Multi-Interest Network with Dynamic Routing for Recommendation at Tmall
Chao Li, Zhiyuan Liu, Mengmeng Wu, Yuchi Xu, Pipei Huang, Huan Zhao,, Guoliang Kang, Qiwei Chen, Wei Li, Dik Lun Lee

TL;DR
This paper introduces MIND, a multi-interest recommendation model using dynamic routing to better capture diverse user interests, significantly improving recommendation accuracy and deployed at Tmall's mobile app.
Contribution
The paper proposes a novel multi-interest network with capsule routing and label-aware attention, advancing user interest modeling for large-scale industrial recommender systems.
Findings
MIND outperforms state-of-the-art methods on public benchmarks.
MIND achieves superior recommendation accuracy in large-scale industrial data.

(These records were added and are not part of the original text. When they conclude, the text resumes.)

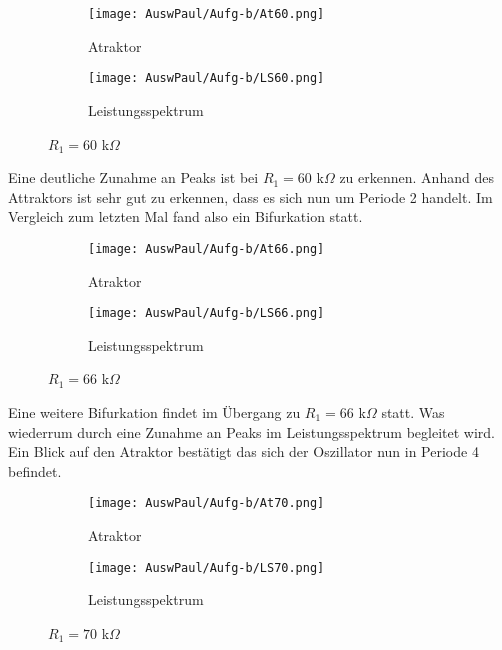 \begin{figure}[h]
    \centering
    \begin{subfigure}[b]{0.45\textwidth}
        \centering
        \texttt{[image: AuswPaul/Aufg-b/At60.png]}
        \caption{Atraktor}
    \end{subfigure}
    \hfill
    \begin{subfigure}[b]{0.45\textwidth}
        \centering
        \texttt{[image: AuswPaul/Aufg-b/LS60.png]}
        \caption{Leistungsspektrum}
    \end{subfigure}
    \caption{$R_1 = 60$ k$\Omega$}
\end{figure}

Eine deutliche Zunahme an Peaks ist bei $R_1 = 60$ k$\Omega$ zu erkennen. Anhand des Attraktors ist sehr gut zu erkennen, dass es sich nun um Periode 2 handelt. Im Vergleich zum letzten Mal fand also ein Bifurkation statt.

\begin{figure}[h]
    \centering
    \begin{subfigure}[b]{0.45\textwidth}
        \centering
        \texttt{[image: AuswPaul/Aufg-b/At66.png]}
        \caption{Atraktor}
    \end{subfigure}
    \hfill
    \begin{subfigure}[b]{0.45\textwidth}
        \centering
        \texttt{[image: AuswPaul/Aufg-b/LS66.png]}
        \caption{Leistungsspektrum}
    \end{subfigure}
    \caption{$R_1 = 66$ k$\Omega$}
\end{figure}

Eine weitere Bifurkation findet im Übergang zu $R_1 = 66$ k$\Omega$ statt. Was wiederrum durch eine Zunahme an Peaks im Leistungsspektrum begleitet wird. Ein Blick auf den Atraktor bestätigt das sich der Oszillator nun in Periode 4 befindet.
\newpage
\begin{figure}[h]
    \centering
    \begin{subfigure}[b]{0.45\textwidth}
        \centering
        \texttt{[image: AuswPaul/Aufg-b/At70.png]}
        \caption{Atraktor}
    \end{subfigure}
    \hfill
    \begin{subfigure}[b]{0.45\textwidth}
        \centering
        \texttt{[image: AuswPaul/Aufg-b/LS70.png]}
        \caption{Leistungsspektrum}
    \end{subfigure}
    \caption{$R_1 = 70$ k$\Omega$}
\end{figure}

Deployed at Tmall, MIND handles major online traffic effectively.
Abstract
Industrial recommender systems usually consist of the matching stage and the ranking stage, in order to handle the billion-scale of users and items. The matching stage retrieves candidate items relevant to user interests, while the ranking stage sorts candidate items by user interests. Thus, the most critical ability is to model and represent user interests for either stage. Most of the existing deep learning-based models represent one user as a single vector which is insufficient to capture the varying nature of user's interests. In this paper, we approach this problem from a different view, to represent one user with multiple vectors encoding the different aspects of the user's interests. We propose the Multi-Interest Network with Dynamic routing (MIND) for dealing with user's diverse interests in the matching stage. Specifically, we design a multi-interest extractor layer based on…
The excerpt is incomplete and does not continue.